After a story, you get a recap where you can see all the epic highs and terrible lows of your tale.
There are also, of note, several possible bugs I’ve encountered with the game. I say “possible” because while I’m fairly certain they were bugs, my only clue was a slightly broken sense of immersion. Losing a character on the encounter directly before meeting another recruitable one seemed to bug my game, unable to trigger the needed dialogue and repeating instead the same downtrodden line over and over. Then again, it was possible my clue was to attack the other character rather than avoid them as I did. Similarly, reaching Mordred with a common villager presented me with an unwinnable fight. Attacks that should’ve been possible (at least to my understanding of legal moves within the combat system) simply wouldn’t allow me to attack. It’s possible that fight was a “supposed to lose” encounter which would make sense given that no villager should be able to best Sir Mordred in 1-on-1 combat. But it could’ve just as equally been a bug.
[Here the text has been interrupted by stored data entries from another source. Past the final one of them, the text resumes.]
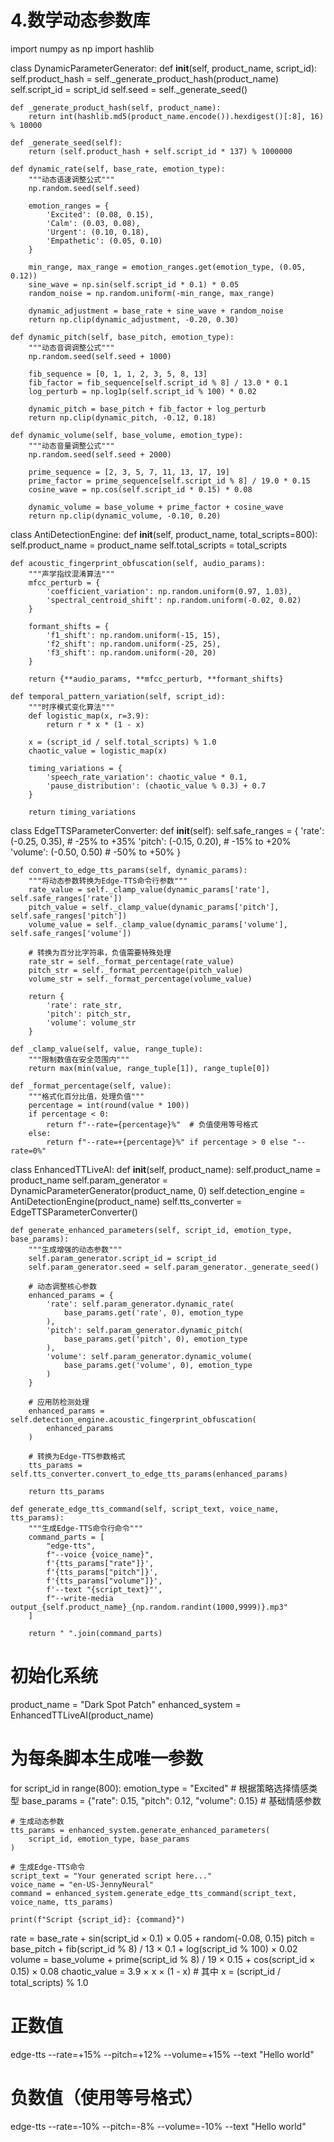 # 4.数学动态参数库
import numpy as np
import hashlib

class DynamicParameterGenerator:
    def __init__(self, product_name, script_id):
        self.product_hash = self._generate_product_hash(product_name)
        self.script_id = script_id
        self.seed = self._generate_seed()
        
    def _generate_product_hash(self, product_name):
        return int(hashlib.md5(product_name.encode()).hexdigest()[:8], 16) % 10000
    
    def _generate_seed(self):
        return (self.product_hash + self.script_id * 137) % 1000000
    
    def dynamic_rate(self, base_rate, emotion_type):
        """动态语速调整公式"""
        np.random.seed(self.seed)
        
        emotion_ranges = {
            'Excited': (0.08, 0.15),
            'Calm': (0.03, 0.08),  
            'Urgent': (0.10, 0.18),
            'Empathetic': (0.05, 0.10)
        }
        
        min_range, max_range = emotion_ranges.get(emotion_type, (0.05, 0.12))
        sine_wave = np.sin(self.script_id * 0.1) * 0.05
        random_noise = np.random.uniform(-min_range, max_range)
        
        dynamic_adjustment = base_rate + sine_wave + random_noise
        return np.clip(dynamic_adjustment, -0.20, 0.30)
    
    def dynamic_pitch(self, base_pitch, emotion_type):
        """动态音调调整公式"""
        np.random.seed(self.seed + 1000)
        
        fib_sequence = [0, 1, 1, 2, 3, 5, 8, 13]
        fib_factor = fib_sequence[self.script_id % 8] / 13.0 * 0.1
        log_perturb = np.log1p(self.script_id % 100) * 0.02
        
        dynamic_pitch = base_pitch + fib_factor + log_perturb
        return np.clip(dynamic_pitch, -0.12, 0.18)
    
    def dynamic_volume(self, base_volume, emotion_type):
        """动态音量调整公式"""
        np.random.seed(self.seed + 2000)
        
        prime_sequence = [2, 3, 5, 7, 11, 13, 17, 19]
        prime_factor = prime_sequence[self.script_id % 8] / 19.0 * 0.15
        cosine_wave = np.cos(self.script_id * 0.15) * 0.08
        
        dynamic_volume = base_volume + prime_factor + cosine_wave
        return np.clip(dynamic_volume, -0.10, 0.20)
class AntiDetectionEngine:
    def __init__(self, product_name, total_scripts=800):
        self.product_name = product_name
        self.total_scripts = total_scripts
        
    def acoustic_fingerprint_obfuscation(self, audio_params):
        """声学指纹混淆算法"""
        mfcc_perturb = {
            'coefficient_variation': np.random.uniform(0.97, 1.03),
            'spectral_centroid_shift': np.random.uniform(-0.02, 0.02)
        }
        
        formant_shifts = {
            'f1_shift': np.random.uniform(-15, 15),
            'f2_shift': np.random.uniform(-25, 25),  
            'f3_shift': np.random.uniform(-20, 20)
        }
        
        return {**audio_params, **mfcc_perturb, **formant_shifts}
    
    def temporal_pattern_variation(self, script_id):
        """时序模式变化算法"""
        def logistic_map(x, r=3.9):
            return r * x * (1 - x)
        
        x = (script_id / self.total_scripts) % 1.0
        chaotic_value = logistic_map(x)
        
        timing_variations = {
            'speech_rate_variation': chaotic_value * 0.1,
            'pause_distribution': (chaotic_value % 0.3) + 0.7
        }
        
        return timing_variations
class EdgeTTSParameterConverter:
    def __init__(self):
        self.safe_ranges = {
            'rate': (-0.25, 0.35),    # -25% to +35%
            'pitch': (-0.15, 0.20),   # -15% to +20%
            'volume': (-0.50, 0.50)   # -50% to +50%
        }
    
    def convert_to_edge_tts_params(self, dynamic_params):
        """将动态参数转换为Edge-TTS命令行参数"""
        rate_value = self._clamp_value(dynamic_params['rate'], self.safe_ranges['rate'])
        pitch_value = self._clamp_value(dynamic_params['pitch'], self.safe_ranges['pitch'])
        volume_value = self._clamp_value(dynamic_params['volume'], self.safe_ranges['volume'])
        
        # 转换为百分比字符串，负值需要特殊处理
        rate_str = self._format_percentage(rate_value)
        pitch_str = self._format_percentage(pitch_value)
        volume_str = self._format_percentage(volume_value)
        
        return {
            'rate': rate_str,
            'pitch': pitch_str,
            'volume': volume_str
        }
    
    def _clamp_value(self, value, range_tuple):
        """限制数值在安全范围内"""
        return max(min(value, range_tuple[1]), range_tuple[0])
    
    def _format_percentage(self, value):
        """格式化百分比值，处理负值"""
        percentage = int(round(value * 100))
        if percentage < 0:
            return f"--rate={percentage}%"  # 负值使用等号格式
        else:
            return f"--rate=+{percentage}%" if percentage > 0 else "--rate=0%"
class EnhancedTTLiveAI:
    def __init__(self, product_name):
        self.product_name = product_name
        self.param_generator = DynamicParameterGenerator(product_name, 0)
        self.detection_engine = AntiDetectionEngine(product_name)
        self.tts_converter = EdgeTTSParameterConverter()
        
    def generate_enhanced_parameters(self, script_id, emotion_type, base_params):
        """生成增强的动态参数"""
        self.param_generator.script_id = script_id
        self.param_generator.seed = self.param_generator._generate_seed()
        
        # 动态调整核心参数
        enhanced_params = {
            'rate': self.param_generator.dynamic_rate(
                base_params.get('rate', 0), emotion_type
            ),
            'pitch': self.param_generator.dynamic_pitch(
                base_params.get('pitch', 0), emotion_type
            ),
            'volume': self.param_generator.dynamic_volume(
                base_params.get('volume', 0), emotion_type
            )
        }
        
        # 应用防检测处理
        enhanced_params = self.detection_engine.acoustic_fingerprint_obfuscation(
            enhanced_params
        )
        
        # 转换为Edge-TTS参数格式
        tts_params = self.tts_converter.convert_to_edge_tts_params(enhanced_params)
        
        return tts_params
    
    def generate_edge_tts_command(self, script_text, voice_name, tts_params):
        """生成Edge-TTS命令行命令"""
        command_parts = [
            "edge-tts",
            f"--voice {voice_name}",
            f'{tts_params["rate"]}',
            f'{tts_params["pitch"]}',
            f'{tts_params["volume"]}',
            f'--text "{script_text}"',
            f"--write-media output_{self.product_name}_{np.random.randint(1000,9999)}.mp3"
        ]
        
        return " ".join(command_parts)
# 初始化系统
product_name = "Dark Spot Patch"
enhanced_system = EnhancedTTLiveAI(product_name)

# 为每条脚本生成唯一参数
for script_id in range(800):
    emotion_type = "Excited"  # 根据策略选择情感类型
    base_params = {"rate": 0.15, "pitch": 0.12, "volume": 0.15}  # 基础情感参数
    
    # 生成动态参数
    tts_params = enhanced_system.generate_enhanced_parameters(
        script_id, emotion_type, base_params
    )
    
    # 生成Edge-TTS命令
    script_text = "Your generated script here..."
    voice_name = "en-US-JennyNeural"
    command = enhanced_system.generate_edge_tts_command(script_text, voice_name, tts_params)
    
    print(f"Script {script_id}: {command}")
rate = base_rate + sin(script_id × 0.1) × 0.05 + random(-0.08, 0.15)
pitch = base_pitch + fib(script_id % 8) / 13 × 0.1 + log(script_id % 100) × 0.02
volume = base_volume + prime(script_id % 8) / 19 × 0.15 + cos(script_id × 0.15) × 0.08
chaotic_value = 3.9 × x × (1 - x)  # 其中 x = (script_id / total_scripts) % 1.0
# 正数值
edge-tts --rate=+15% --pitch=+12% --volume=+15% --text "Hello world"

# 负数值（使用等号格式）
edge-tts --rate=-10% --pitch=-8% --volume=-10% --text "Hello world"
Fights that are “supposed to lose” usually have a certain suddenness to them as if to say, “you never had a chance.” My fight was just 10 minutes of endless circling before I gave up and let Mordred kill me. A frustrating end to an epic story I’d grown attached to.
And yet none of these bugs was ever game breaking. In the writing of this article, the game has been updated at least 4 times. It’s entirely possible by the time you try the game yourself, the issues I experienced will also be a thing of legend. And even when they happen, the most jarring thing I suffered each time was being taken out of the immersive narrative. Something of a cardinal sin for an inkle game, but at the same time a relatively minor moment in the overall journey.
A journey with hardship and humor alike!
Epilogue
Minor bugs aside, this game is a thrill to play every time I start up a story. The overland map and its interest points will change every run. NPCs will be different each time, ensuring that just because you see a particular person more than once you may not reach the same outcomes with them. Location grids will change, ensuring even more freshness each time you battle. And of course, the twisting narrative, masterfully woven, will have its own slot machine of random triggers going off. Whenever you open this story book you can never quite be sure what will happen.
I’ve played probably close to a dozen games and I still regularly find encounters I’ve never seen before. There are also several hidden characters I have yet to unlock. Even if there are super secret, extra good endings I have yet to find, what I get here is a classic case of “it’s the journey that matters, not the destination.” And at roughly 1 hour per game, it’s a journey I look forward to taking over and over again. In my opinion, inkle’s done it again. If you’ve enjoyed their prior work, are interested in narrative games, or are hooked by the telling of Arthurian legend stories in charming artwork and sound, you really should give this game a try. As indie studios go, inkle continues to push the boundaries of what narrative games can do, and Pendragon creates a legend of its own that will continue to live on.